Posted May 23, 2006 06:45 am CDT
Understanding how a merit-based bonus works can seem simple: The more money made for the firm, the more money made from the firm.
But it’s not always that easy. Just ask Leah Guggenheimer, a former associate at a top New York City class action shop. She alleges she was entitled to significantly more than she received after bringing in more than $2 million in fees, and last year she filed suit against her former firm to collect the money she feels she is owed.
The firm disagrees. It argues that because its bonus policy was discretionary and could be changed without notice, Guggenheimer has been paid in full for her work.
Although the case is still pending, it stands, perhaps, as a cautionary tale to all associates who don’t quite understand how their firms reward performance above and beyond their base salary.

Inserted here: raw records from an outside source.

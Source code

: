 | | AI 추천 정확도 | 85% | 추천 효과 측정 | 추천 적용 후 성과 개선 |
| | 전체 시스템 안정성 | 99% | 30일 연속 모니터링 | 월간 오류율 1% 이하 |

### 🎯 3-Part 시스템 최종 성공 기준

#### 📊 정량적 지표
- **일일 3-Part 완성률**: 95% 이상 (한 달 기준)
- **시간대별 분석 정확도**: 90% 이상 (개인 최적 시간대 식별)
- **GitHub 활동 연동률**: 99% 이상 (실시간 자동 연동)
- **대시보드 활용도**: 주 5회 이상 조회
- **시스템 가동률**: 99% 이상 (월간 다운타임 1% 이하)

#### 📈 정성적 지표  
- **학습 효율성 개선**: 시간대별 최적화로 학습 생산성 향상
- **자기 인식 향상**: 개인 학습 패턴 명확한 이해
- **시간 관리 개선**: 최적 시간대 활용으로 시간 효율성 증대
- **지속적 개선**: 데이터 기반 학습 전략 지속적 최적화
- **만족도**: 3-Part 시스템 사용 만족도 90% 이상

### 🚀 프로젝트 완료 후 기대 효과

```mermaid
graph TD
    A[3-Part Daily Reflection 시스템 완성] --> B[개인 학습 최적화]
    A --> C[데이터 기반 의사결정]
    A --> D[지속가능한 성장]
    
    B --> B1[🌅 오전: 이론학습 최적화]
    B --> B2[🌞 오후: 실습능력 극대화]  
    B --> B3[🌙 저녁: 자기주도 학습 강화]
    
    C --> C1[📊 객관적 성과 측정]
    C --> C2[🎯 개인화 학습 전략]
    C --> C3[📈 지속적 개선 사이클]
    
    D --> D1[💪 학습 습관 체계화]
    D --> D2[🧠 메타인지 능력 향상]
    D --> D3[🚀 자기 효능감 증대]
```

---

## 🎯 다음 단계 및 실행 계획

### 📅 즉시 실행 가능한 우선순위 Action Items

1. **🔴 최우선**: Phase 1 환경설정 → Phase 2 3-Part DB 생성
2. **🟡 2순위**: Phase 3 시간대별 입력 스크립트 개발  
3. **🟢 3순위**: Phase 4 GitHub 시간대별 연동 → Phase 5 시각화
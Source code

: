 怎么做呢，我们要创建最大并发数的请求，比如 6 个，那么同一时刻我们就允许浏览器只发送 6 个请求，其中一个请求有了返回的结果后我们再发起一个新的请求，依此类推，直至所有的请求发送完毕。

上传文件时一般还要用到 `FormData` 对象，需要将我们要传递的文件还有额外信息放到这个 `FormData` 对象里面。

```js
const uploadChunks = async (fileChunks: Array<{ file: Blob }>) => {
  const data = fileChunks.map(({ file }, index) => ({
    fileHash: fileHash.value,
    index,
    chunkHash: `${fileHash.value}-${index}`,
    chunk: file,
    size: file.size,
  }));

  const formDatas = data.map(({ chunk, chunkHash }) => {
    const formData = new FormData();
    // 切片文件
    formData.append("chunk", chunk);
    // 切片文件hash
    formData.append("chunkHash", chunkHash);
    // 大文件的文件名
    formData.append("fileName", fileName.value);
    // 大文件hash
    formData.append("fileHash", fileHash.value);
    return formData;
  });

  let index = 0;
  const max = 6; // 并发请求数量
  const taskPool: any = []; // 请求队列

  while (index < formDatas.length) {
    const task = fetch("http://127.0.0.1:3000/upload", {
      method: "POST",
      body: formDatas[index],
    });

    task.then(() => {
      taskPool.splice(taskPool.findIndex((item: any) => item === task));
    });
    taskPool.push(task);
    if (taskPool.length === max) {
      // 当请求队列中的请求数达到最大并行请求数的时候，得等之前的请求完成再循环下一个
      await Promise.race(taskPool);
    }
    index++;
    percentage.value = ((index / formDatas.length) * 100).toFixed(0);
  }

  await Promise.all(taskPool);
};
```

Adding to the mystery, firms often make subjective judgments about performance when determining merit-based bonuses and are secretive about their decisions, says Guggenheimer. Such bonuses “can really be a problem,” she says, “because you don’t know what the other associates are getting, so you don’t know if what you’re getting is comparable.”
Merit-based bonuses are not gift bonuses, which are usually discretionary and handed out firmwide, often during the holidays or at the end of a fiscal year. Rather, merit based bonuses are tied to performance. At some firms, this might be a reward for client development, large individual fee receipts or simply long hours. At other firms, additional money helps underscore an emphasis placed on pro bono work, strong relationships with partners or volunteer work with associations that contribute to the legal profession.

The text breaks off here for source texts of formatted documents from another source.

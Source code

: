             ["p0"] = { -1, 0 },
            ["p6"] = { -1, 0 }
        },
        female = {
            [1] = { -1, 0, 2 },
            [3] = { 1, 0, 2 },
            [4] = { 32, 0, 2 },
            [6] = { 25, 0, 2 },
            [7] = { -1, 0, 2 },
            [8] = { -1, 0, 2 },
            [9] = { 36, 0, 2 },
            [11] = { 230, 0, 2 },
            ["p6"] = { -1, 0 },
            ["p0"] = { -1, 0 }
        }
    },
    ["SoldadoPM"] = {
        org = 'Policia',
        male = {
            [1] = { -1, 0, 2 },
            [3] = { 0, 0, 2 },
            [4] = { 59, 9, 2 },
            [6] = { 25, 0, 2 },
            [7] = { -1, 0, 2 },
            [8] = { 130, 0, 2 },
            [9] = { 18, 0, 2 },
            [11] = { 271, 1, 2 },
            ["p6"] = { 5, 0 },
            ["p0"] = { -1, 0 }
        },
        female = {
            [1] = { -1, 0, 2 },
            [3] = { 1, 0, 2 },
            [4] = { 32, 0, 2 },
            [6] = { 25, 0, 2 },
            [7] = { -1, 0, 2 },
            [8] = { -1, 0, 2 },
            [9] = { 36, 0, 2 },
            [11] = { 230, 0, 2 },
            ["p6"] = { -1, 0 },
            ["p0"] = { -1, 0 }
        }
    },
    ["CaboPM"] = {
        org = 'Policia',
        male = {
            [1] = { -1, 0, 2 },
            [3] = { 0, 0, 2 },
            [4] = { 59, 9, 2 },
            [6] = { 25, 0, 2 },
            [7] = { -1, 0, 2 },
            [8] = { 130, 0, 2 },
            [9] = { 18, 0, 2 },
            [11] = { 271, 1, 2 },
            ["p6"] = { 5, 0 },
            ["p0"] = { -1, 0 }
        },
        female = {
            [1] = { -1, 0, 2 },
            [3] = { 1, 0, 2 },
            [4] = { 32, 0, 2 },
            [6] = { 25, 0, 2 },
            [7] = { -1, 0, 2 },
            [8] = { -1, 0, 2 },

At Montgomery, McCracken, Walker & Rhoads (which has offices in Philadelphia; Cherry Hill, N.J.; and Wilmington, Del.) bonuses are based on a point system that integrates a spectrum of tasks, says firm chairman Stephen Madva. Associates get points for assistance in the hiring process, for example, and for pro bono work as well as for receipts. By blending a range of factors, attorneys can gravitate toward their areas of strength without feeling like their bonus will suffer for it. “It’s been amazing how many people reach for those extra points,” Madva says. “It just focuses their attention.”
Raleigh, N.C.-based Ragsdale Liggett uses the term incentive rather than bonus. Managing partner Frank Liggett believes the term better describes the firm’s system of “rewards earned by our people rather than a gift given to them based on some subjective measure.”
Once an associate has individual fee receipts equal to three times his or her base salary, there’s an immediate payment, he says. Associates can either work toward the check or not, and those who prefer to skip the incentive program aren’t penalized.
Reducing It to Writing
Whatever the system, Guggenheimer warns associates to make sure they not only understand their firm’s bonus policy, but also get a copy of it.
“Associates should have written agreements with the firm, and they should be wary if the bonuses are discretionary and there’s only a verbal agreement,” she says.
Associates at Madva’s firm not only get the bonus policy in writing, they also get the formula for the point system that’s used to calculate the reward amount. Liggett’s firm, too, spells it out for associates. They are given written compensation proposals during their annual reviews that set out both base compensation and the specifics of the firm’s incentive program, he says. Each month, associates get information about their productivity so they can chart their progress.
Guggenheimer also advises associates to get something in writing if any changes are made to the existing bonus program—preferably before they take on any additional tasks. “You need to know if the extra effort is worth it,” she says.